**Work to be completed:** Return the records exactly as they are.

**Supplied material:**
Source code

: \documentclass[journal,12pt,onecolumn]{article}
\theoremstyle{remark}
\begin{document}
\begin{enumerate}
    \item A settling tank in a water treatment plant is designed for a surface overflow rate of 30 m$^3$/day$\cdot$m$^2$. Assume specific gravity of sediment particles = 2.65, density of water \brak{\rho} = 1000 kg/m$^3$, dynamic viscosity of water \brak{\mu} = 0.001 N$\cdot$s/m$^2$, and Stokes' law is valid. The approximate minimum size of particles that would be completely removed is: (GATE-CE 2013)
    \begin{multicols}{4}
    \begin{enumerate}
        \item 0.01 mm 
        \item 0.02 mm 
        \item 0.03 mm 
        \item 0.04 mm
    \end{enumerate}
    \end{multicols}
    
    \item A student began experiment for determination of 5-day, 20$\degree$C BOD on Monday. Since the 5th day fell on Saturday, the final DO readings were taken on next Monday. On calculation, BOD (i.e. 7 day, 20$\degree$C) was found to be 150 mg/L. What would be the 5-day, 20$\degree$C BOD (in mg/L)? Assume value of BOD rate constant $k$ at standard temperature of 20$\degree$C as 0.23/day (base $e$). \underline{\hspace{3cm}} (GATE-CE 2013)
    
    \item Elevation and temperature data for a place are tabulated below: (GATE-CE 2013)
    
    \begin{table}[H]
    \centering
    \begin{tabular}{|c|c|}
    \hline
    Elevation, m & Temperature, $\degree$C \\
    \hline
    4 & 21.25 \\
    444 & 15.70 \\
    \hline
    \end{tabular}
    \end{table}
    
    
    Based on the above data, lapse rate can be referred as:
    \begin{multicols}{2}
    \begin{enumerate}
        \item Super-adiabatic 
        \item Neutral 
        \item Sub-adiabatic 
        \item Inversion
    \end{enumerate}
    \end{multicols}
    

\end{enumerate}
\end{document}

**Task response:**
Source code

: \documentclass[journal,12pt,onecolumn]{article}
\theoremstyle{remark}
\begin{document}
\begin{enumerate}
    \item A settling tank in a water treatment plant is designed for a surface overflow rate of 30 m$^3$/day$\cdot$m$^2$. Assume specific gravity of sediment particles = 2.65, density of water \brak{\rho} = 1000 kg/m$^3$, dynamic viscosity of water \brak{\mu} = 0.001 N$\cdot$s/m$^2$, and Stokes' law is valid. The approximate minimum size of particles that would be completely removed is: (GATE-CE 2013)
    \begin{multicols}{4}
    \begin{enumerate}
        \item 0.01 mm 
        \item 0.02 mm 
        \item 0.03 mm 
        \item 0.04 mm
    \end{enumerate}
    \end{multicols}
    
    \item A student began experiment for determination of 5-day, 20$\degree$C BOD on Monday. Since the 5th day fell on Saturday, the final DO readings were taken on next Monday. On calculation, BOD (i.e. 7 day, 20$\degree$C) was found to be 150 mg/L. What would be the 5-day, 20$\degree$C BOD (in mg/L)? Assume value of BOD rate constant $k$ at standard temperature of 20$\degree$C as 0.23/day (base $e$). \underline{\hspace{3cm}} (GATE-CE 2013)
    
    \item Elevation and temperature data for a place are tabulated below: (GATE-CE 2013)
    
    \begin{table}[H]
    \centering
    \begin{tabular}{|c|c|}
    \hline
    Elevation, m & Temperature, $\degree$C \\
    \hline
    4 & 21.25 \\
    444 & 15.70 \\
    \hline
    \end{tabular}
    \end{table}
    
    
    Based on the above data, lapse rate can be referred as:
    \begin{multicols}{2}
    \begin{enumerate}
        \item Super-adiabatic 
        \item Neutral 
        \item Sub-adiabatic 
        \item Inversion
    \end{enumerate}
    \end{multicols}
    

\end{enumerate}
\end{document}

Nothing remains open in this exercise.